_Input data:_
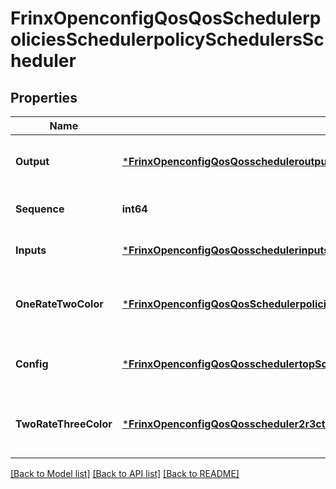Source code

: # FrinxOpenconfigQosQosSchedulerpoliciesSchedulerpolicySchedulersScheduler

## Properties
Name | Type | Description | Notes
------------ | ------------- | ------------- | -------------
**Output** | [***FrinxOpenconfigQosQosscheduleroutputtopOutput**](frinx.openconfig.qos.qosscheduleroutputtop.Output.md) | Optional[Top-level container for scheduler output data] REF:Optional.empty | [optional] [default to null]
**Sequence** | **int64** | Optional[Reference to the list key] REF:Optional.empty | [optional] [default to null]
**Inputs** | [***FrinxOpenconfigQosQosschedulerinputstopInputs**](frinx.openconfig.qos.qosschedulerinputstop.Inputs.md) | Optional[Enclosing container ] REF:Optional.empty | [optional] [default to null]
**OneRateTwoColor** | [***FrinxOpenconfigQosQosSchedulerpoliciesSchedulerpolicySchedulersSchedulerOneRateTwoColor**](frinx.openconfig.qos.qos.schedulerpolicies.schedulerpolicy.schedulers.scheduler.OneRateTwoColor.md) | Optional[Top-level container for data related to a 1 rate, 2 color shaper.] REF:Optional.empty | [optional] [default to null]
**Config** | [***FrinxOpenconfigQosQosschedulertopSchedulerpoliciesSchedulerpolicySchedulersSchedulerConfig**](frinx.openconfig.qos.qosschedulertop.schedulerpolicies.schedulerpolicy.schedulers.scheduler.Config.md) | Optional[Configuration data for QoS schedulers] REF:Optional.empty | [optional] [default to null]
**TwoRateThreeColor** | [***FrinxOpenconfigQosQosscheduler2r3ctopTwoRateThreeColor**](frinx.openconfig.qos.qosscheduler2r3ctop.TwoRateThreeColor.md) | Optional[Top-level container for data for a 2 rate, 3 color policer.] REF:Optional.empty | [optional] [default to null]

[[Back to Model list]](../README.md#documentation-for-models) [[Back to API list]](../README.md#documentation-for-api-endpoints) [[Back to README]](../README.md)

_Work to complete:_ In your copy of the material, every word must match and no image should appear.

_Exercise answer:_
Source code

: # FrinxOpenconfigQosQosSchedulerpoliciesSchedulerpolicySchedulersScheduler

## Properties
Name | Type | Description | Notes
------------ | ------------- | ------------- | -------------
**Output** | [***FrinxOpenconfigQosQosscheduleroutputtopOutput**](frinx.openconfig.qos.qosscheduleroutputtop.Output.md) | Optional[Top-level container for scheduler output data] REF:Optional.empty | [optional] [default to null]
**Sequence** | **int64** | Optional[Reference to the list key] REF:Optional.empty | [optional] [default to null]
**Inputs** | [***FrinxOpenconfigQosQosschedulerinputstopInputs**](frinx.openconfig.qos.qosschedulerinputstop.Inputs.md) | Optional[Enclosing container ] REF:Optional.empty | [optional] [default to null]
**OneRateTwoColor** | [***FrinxOpenconfigQosQosSchedulerpoliciesSchedulerpolicySchedulersSchedulerOneRateTwoColor**](frinx.openconfig.qos.qos.schedulerpolicies.schedulerpolicy.schedulers.scheduler.OneRateTwoColor.md) | Optional[Top-level container for data related to a 1 rate, 2 color shaper.] REF:Optional.empty | [optional] [default to null]
**Config** | [***FrinxOpenconfigQosQosschedulertopSchedulerpoliciesSchedulerpolicySchedulersSchedulerConfig**](frinx.openconfig.qos.qosschedulertop.schedulerpolicies.schedulerpolicy.schedulers.scheduler.Config.md) | Optional[Configuration data for QoS schedulers] REF:Optional.empty | [optional] [default to null]
**TwoRateThreeColor** | [***FrinxOpenconfigQosQosscheduler2r3ctopTwoRateThreeColor**](frinx.openconfig.qos.qosscheduler2r3ctop.TwoRateThreeColor.md) | Optional[Top-level container for data for a 2 rate, 3 color policer.] REF:Optional.empty | [optional] [default to null]

[[Back to Model list]](../README.md#documentation-for-models) [[Back to API list]](../README.md#documentation-for-api-endpoints) [[Back to README]](../README.md)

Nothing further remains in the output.